2. Relevant equations
conditional probability

Pr(A l B) = P(AnB)/P(B)
A given B

3. The attempt at a solution
I can make a bunch of problems with this definition intuitively, but I really want to understand with sets what is going on behind this equation. Why is that true?. The book is very vague at explaining that.

2. Sep 7, 2015

### RUber

If you already know that b is true, you have to scale your probability so that the sum of all options is 1.
Dividing by p(b) is the proper scaling factor, since it is the size of the sample space you are interested in.

3. Sep 7, 2015

### Ray Vickson

Why do you write in bold font? It makes it look like you are shouting at us.

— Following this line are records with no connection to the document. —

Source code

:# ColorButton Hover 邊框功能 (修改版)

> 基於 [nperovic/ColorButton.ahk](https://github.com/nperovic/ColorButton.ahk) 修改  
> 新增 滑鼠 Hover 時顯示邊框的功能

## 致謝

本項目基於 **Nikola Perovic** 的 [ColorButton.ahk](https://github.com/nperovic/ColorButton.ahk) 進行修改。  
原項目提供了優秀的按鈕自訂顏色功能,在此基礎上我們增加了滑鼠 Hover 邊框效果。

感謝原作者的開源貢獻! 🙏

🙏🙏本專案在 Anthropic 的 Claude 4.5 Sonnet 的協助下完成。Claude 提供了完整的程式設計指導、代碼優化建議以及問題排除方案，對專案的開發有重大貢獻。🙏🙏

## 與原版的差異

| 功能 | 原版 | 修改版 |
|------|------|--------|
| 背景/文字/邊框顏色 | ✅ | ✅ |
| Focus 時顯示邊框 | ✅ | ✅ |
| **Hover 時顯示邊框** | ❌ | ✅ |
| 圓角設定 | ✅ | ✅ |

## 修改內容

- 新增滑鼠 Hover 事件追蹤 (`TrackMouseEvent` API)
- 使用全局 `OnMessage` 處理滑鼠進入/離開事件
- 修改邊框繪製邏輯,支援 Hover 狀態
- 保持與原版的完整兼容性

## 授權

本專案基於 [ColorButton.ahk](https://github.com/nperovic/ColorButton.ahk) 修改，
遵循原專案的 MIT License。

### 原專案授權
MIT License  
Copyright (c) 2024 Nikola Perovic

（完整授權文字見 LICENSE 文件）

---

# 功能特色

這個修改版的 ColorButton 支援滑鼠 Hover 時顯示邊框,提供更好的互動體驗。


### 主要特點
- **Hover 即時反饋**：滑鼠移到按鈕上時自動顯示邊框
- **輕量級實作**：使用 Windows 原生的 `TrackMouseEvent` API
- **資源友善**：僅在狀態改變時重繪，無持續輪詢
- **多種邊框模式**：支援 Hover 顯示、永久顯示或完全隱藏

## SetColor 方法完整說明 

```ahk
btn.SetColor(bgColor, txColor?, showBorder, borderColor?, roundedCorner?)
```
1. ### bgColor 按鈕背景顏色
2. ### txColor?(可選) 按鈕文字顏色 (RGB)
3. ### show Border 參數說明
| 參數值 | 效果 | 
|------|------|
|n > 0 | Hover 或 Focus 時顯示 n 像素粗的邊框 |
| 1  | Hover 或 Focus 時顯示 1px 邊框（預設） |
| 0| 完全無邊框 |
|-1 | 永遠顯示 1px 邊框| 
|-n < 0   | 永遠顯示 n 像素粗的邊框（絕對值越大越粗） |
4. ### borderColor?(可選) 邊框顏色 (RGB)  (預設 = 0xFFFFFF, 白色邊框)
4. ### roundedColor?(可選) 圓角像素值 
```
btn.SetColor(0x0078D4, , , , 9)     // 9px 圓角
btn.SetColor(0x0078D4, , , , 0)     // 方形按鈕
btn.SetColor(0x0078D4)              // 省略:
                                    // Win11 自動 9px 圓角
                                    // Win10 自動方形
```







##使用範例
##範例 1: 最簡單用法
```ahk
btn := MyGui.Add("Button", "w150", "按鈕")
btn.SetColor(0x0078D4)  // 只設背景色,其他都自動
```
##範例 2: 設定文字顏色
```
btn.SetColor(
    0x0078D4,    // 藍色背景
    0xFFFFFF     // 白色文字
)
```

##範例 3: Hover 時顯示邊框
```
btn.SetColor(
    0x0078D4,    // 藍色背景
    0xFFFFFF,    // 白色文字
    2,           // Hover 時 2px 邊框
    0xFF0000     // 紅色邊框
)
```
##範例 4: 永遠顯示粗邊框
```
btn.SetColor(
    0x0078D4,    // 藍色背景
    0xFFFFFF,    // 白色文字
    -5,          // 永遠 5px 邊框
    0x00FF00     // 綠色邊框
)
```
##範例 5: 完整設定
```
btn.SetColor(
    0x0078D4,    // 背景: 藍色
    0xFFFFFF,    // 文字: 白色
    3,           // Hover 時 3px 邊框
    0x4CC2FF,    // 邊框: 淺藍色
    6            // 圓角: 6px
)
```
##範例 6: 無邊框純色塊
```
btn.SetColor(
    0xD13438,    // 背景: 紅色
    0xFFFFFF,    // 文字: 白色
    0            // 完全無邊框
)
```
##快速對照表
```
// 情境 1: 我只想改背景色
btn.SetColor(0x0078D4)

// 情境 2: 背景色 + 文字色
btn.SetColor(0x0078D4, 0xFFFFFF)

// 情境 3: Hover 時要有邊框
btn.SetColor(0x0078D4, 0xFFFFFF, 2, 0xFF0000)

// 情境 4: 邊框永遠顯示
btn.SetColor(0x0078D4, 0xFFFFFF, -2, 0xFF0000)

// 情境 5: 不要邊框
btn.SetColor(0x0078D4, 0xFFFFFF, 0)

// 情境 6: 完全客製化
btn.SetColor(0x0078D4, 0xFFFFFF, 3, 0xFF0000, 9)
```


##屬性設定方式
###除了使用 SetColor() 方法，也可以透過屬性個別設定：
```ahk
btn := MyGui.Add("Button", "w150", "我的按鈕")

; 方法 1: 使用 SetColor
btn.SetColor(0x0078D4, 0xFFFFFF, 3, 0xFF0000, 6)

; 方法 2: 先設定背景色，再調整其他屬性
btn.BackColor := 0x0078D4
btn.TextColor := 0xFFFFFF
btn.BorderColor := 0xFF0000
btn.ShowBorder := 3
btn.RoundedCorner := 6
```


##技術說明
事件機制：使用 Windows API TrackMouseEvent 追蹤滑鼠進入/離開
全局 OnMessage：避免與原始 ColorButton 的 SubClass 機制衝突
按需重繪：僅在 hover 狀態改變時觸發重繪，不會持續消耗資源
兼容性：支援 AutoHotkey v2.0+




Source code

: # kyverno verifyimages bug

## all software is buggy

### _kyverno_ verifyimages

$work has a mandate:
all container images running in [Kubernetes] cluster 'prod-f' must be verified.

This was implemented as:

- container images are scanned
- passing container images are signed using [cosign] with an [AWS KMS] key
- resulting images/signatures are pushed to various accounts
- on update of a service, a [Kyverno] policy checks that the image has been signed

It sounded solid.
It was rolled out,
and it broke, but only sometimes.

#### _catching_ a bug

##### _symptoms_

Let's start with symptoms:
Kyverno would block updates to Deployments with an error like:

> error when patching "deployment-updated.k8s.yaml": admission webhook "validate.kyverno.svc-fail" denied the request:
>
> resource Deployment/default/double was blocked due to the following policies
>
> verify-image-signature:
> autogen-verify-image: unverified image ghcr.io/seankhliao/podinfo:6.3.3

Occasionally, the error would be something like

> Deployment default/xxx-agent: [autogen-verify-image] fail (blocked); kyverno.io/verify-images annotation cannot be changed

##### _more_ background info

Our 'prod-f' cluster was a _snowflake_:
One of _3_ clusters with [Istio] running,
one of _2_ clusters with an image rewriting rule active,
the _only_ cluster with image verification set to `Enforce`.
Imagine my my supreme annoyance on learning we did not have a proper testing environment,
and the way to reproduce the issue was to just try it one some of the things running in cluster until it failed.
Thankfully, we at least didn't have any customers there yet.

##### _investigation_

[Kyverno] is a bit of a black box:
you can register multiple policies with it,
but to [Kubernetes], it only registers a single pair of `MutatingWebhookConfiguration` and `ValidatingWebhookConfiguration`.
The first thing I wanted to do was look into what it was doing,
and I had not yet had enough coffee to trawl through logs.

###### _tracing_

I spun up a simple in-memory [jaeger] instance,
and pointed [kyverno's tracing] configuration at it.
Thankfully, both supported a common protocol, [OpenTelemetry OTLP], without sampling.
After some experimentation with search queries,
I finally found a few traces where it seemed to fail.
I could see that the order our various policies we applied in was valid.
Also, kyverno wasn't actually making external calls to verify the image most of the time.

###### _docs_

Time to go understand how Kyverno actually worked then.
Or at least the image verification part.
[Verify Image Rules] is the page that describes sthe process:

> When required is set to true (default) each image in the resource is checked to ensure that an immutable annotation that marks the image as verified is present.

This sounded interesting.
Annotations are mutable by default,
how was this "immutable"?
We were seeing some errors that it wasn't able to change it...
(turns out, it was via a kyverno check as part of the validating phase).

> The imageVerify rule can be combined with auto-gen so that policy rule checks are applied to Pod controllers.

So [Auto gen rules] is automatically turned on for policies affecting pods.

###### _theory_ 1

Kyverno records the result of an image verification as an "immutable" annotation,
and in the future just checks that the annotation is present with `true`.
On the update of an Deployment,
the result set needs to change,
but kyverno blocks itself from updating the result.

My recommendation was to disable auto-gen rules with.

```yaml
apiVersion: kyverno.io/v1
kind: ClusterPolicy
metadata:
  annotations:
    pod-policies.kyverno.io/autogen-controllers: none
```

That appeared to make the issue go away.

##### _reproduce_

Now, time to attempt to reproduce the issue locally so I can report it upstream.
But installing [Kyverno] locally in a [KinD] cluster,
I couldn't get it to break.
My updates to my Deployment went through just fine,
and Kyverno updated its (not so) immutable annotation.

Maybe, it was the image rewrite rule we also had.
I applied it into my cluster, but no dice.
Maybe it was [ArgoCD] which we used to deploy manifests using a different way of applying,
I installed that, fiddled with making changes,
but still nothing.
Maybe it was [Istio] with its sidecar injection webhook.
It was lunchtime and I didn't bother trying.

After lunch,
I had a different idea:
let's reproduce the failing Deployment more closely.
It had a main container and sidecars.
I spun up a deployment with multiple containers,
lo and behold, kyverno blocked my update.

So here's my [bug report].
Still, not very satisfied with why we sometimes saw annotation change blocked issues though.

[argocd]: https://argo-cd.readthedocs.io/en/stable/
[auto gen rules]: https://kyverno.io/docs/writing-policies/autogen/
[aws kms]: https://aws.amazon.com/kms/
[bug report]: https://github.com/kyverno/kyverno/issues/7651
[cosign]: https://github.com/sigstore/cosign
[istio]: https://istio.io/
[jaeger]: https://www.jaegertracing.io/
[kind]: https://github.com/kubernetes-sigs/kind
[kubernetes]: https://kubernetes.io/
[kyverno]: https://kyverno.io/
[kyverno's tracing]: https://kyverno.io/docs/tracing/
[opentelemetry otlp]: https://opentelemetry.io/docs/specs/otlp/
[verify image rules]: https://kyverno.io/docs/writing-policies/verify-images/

Anyway: $P(A|B) = P(A\cap B)/P(B)$ is a definition. It cannot be "proved", because definitions are not subject to proof except, maybe, proof of usefulness.

It can be motivated in several ways. One way is to look at the relative frequency interpretation of probability. So, say we have events $A, B$ in some sample space $S$. Imagine performing a large number $N$ if independent, identical experiments, and in each experiment we observe whether or not $A, B$ or both occurred. We can categorize the outcomes of our experiments as follows.
$$\begin{array}{c|cc|c} & A & \bar{A}& \text{Total} \\ --&--&--&--\\ B & N_{AB} & N_{\bar{A} B} & N_B \\ \bar{B}& N_{A \bar{B}} & N_{\bar{A} \bar{B}}& N_{\bar{B}} \\ --&--&--&-- \\ \text{Total}& N_A & N_{\bar{A}} & N \end{array}$$
Here, $\bar{A}$ means "not-$A$" and $N_{UV}$ is the number of experiments in which the outcomes $U$ and $V$ occurred. In the relative frequency interpretation we take the ratio $N_A/N$ as an estimate of $P(A)$, $N_{AB}/N$ as an estimate of $P(AB) \equiv P(A \cap B)$, etc.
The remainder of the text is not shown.